Will and Lucia go to meet Zahir and Esmaeel. They exchange the suitcase for Laurie, Josh, and Jessica. Zahir reveals himself to be an honorable man. He assures Will that he will have trouble as a result of the chaos of the past few days, gives Will a card that will clear up any trouble he has. Will thanks Zahir, then introduces Lucia to his family.
The writers struggle with the characters, who take a backseat to the plot. Will begins as a self-absorbed businessman with no interest in his family. They half-heartedly try to show how, through meeting Lucia and becoming involved in the craziness of this story, he realizes the importance of family, but this arc doesn’t shine through at all. Strengthening it would make both Will and Lucia a bit more compelling. However, this problem is overshadowed by the brilliant conceit of having the lead male and female end up as half-siblings, to avoid the usual extraneous romantic subplot that has become such a frustrating cliché in action movies. They also do a great job of showing Will’s frustration and disorientation as he’s thrust into the world of espionage without a clue what’s happening — it’s a Bourne Identity-style twist executed in a more relatable “regular Joe turned accidental hero” way, not unlike North by Northwest.
The taut and complex plot allows for a satisfying and unambiguous resolution. Far-fetched but not implausible, the writers do a great job of revealing pieces of the story at just the right moment. The only real problem here is Carlos, who spews backstory like nobody’s business. I’m sure there’s a more interesting way for Will and Lucia to find out all that information without having someone sit them down and explain it to them, in detail. Of course, there are the usual action-movie logical fallacies (e.g., Will goes from a novice to a guy who can fire two to the chest from a distance, in the dark, through a car window), but they aren’t as numerous or ridiculous as they could be.
It’s a very solid effort with a few minor problems.

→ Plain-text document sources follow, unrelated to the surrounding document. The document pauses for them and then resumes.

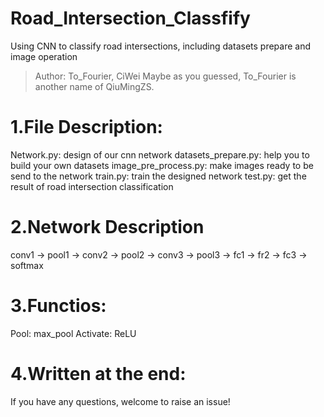 # Road_Intersection_Classfify
Using CNN to classify road intersections, including datasets prepare and image operation
> Author: To_Fourier, CiWei
> Maybe as you guessed, To_Fourier is another name of QiuMingZS. 

# 1.File Description:
Network.py:           design of our cnn network
datasets_prepare.py:  help you to build your own datasets
image_pre_process.py: make images ready to be send to the network
train.py:             train the designed network
test.py:              get the result of road intersection classification

# 2.Network Description
conv1 -> pool1 -> conv2 -> pool2 -> conv3 -> pool3 -> fc1 -> fr2 -> fc3 -> softmax

# 3.Functios:
Pool: max_pool
Activate: ReLU

# 4.Written at the end:
If you have any questions, welcome to raise an issue!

A story like this will definitely bring in the action fans. Since it lacks an unnecessary (and often unbelievable) romantic subplot, women dragged to the movie by their boyfriends might actually appreciate the sibling relationship presented as a refreshing change of pace. Its “ordinary man in extraordinary circumstances” storyline and the espionage plot might also appeal to audiences who like their movies to have a little more than mindless action.